Erich Fromm, en el lejano 1964 del remoto siglo XX,
introdujo para ellos la categoría de "narcisistas malignos" e ilustró sus características:
falta de empatía, ausencia de remordimiento, tendencia a herir y manipular a
los demás, deshumanización de las personas con las que se relaciona, percepción
grandiosa de sí mismos.
Creo que es fácil poner nombre y apellidos a los
miembros de esta categoría: ¡hay mucho donde elegir y no hay discriminación de
género! A su séquito le sigue un gran número de imbéciles pusilánimes y serviles
a los que, por nuestra grave culpa, tendemos a subestimar y nos obstinamos en
votar.
Toda sociedad corre el riesgo de decadencia cuando la
política se convierte en rehén de la mediocridad y la autorreferencialidad. Los
hechos del mundo nos indican que el fenómeno está en marcha. Nos faltan estadistas
de altura moral ante la devastación que están causando los gobernantes con
«embriaguez de poder» por «supuestos intereses nacionales».

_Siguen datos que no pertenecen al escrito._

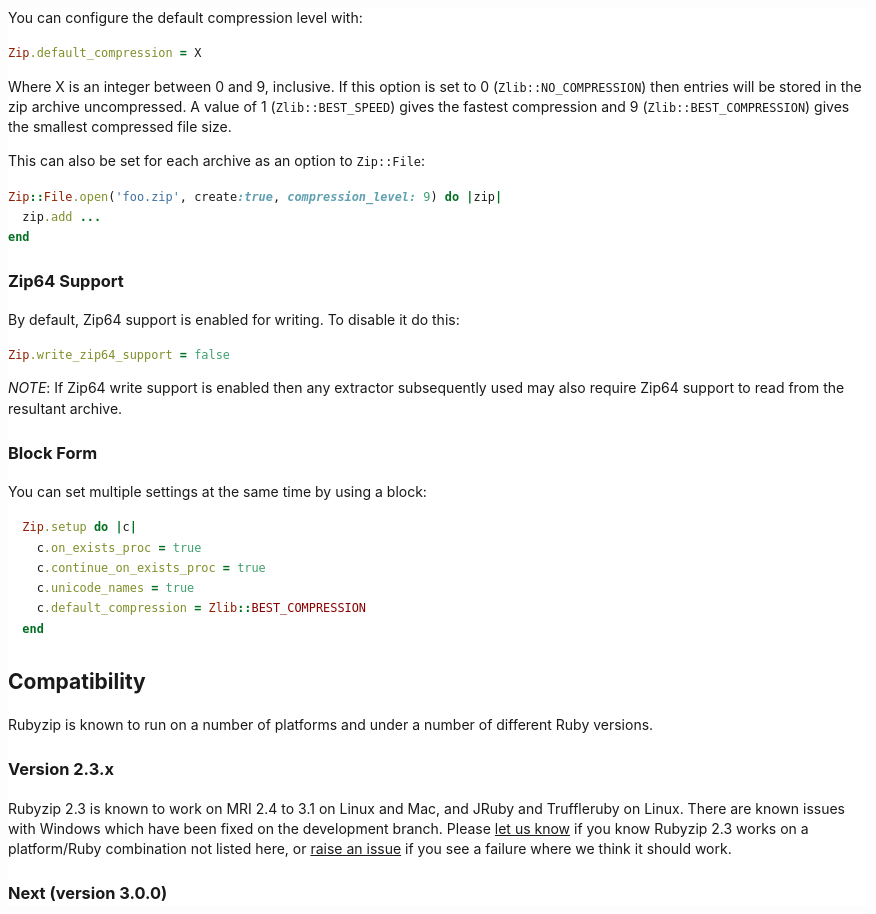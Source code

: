 You can configure the default compression level with:

```ruby
Zip.default_compression = X
```

Where X is an integer between 0 and 9, inclusive. If this option is set to 0 (`Zlib::NO_COMPRESSION`) then entries will be stored in the zip archive uncompressed. A value of 1 (`Zlib::BEST_SPEED`) gives the fastest compression and 9 (`Zlib::BEST_COMPRESSION`) gives the smallest compressed file size.

This can also be set for each archive as an option to `Zip::File`:

```ruby
Zip::File.open('foo.zip', create:true, compression_level: 9) do |zip|
  zip.add ...
end
```

### Zip64 Support

By default, Zip64 support is enabled for writing. To disable it do this:

```ruby
Zip.write_zip64_support = false
```

_NOTE_: If Zip64 write support is enabled then any extractor subsequently used may also require Zip64 support to read from the resultant archive.

### Block Form

You can set multiple settings at the same time by using a block:

```ruby
  Zip.setup do |c|
    c.on_exists_proc = true
    c.continue_on_exists_proc = true
    c.unicode_names = true
    c.default_compression = Zlib::BEST_COMPRESSION
  end
```

## Compatibility

Rubyzip is known to run on a number of platforms and under a number of different Ruby versions.

### Version 2.3.x

Rubyzip 2.3 is known to work on MRI 2.4 to 3.1 on Linux and Mac, and JRuby and Truffleruby on Linux. There are known issues with Windows which have been fixed on the development branch. Please [let us know](https://github.com/rubyzip/rubyzip/pulls) if you know Rubyzip 2.3 works on a platform/Ruby combination not listed here, or [raise an issue](https://github.com/rubyzip/rubyzip/issues) if you see a failure where we think it should work.

### Next (version 3.0.0)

A este punto incluso se puede perder la centralidad del derecho
internacional. ¿O ya lo hemos perdido? Hay quien dice que la «regresión» está
en marcha y que será difícil invertir el rumbo. No hay Adenauers ni De Gasperis
ni de Schumans en circulación. Las armas de destrucción masiva exhibidas por
los narcisistas malignos delinean el nuevo mundo de los imperios.
Voy albergando poca confianza en las buenas intenciones de la humanidad y en su propensión a buscar el bien común. El principio de la opresión del otro me parece una constante de la historia. El Ministerio de Guerra resucitado por Donald Trump y las diversas exhibiciones de armas de destrucción masiva no me animan precisamente a cambiar de opinión. La opresión se ha convertido hoy en día en un rasgo de la nueva política a la que están sucumbiendo las democracias agotadas.
Y en este escenario, y ante este panorama, lo confieso,
una flotilla hacia Gaza me hace pensar que quizá no todo está perdido.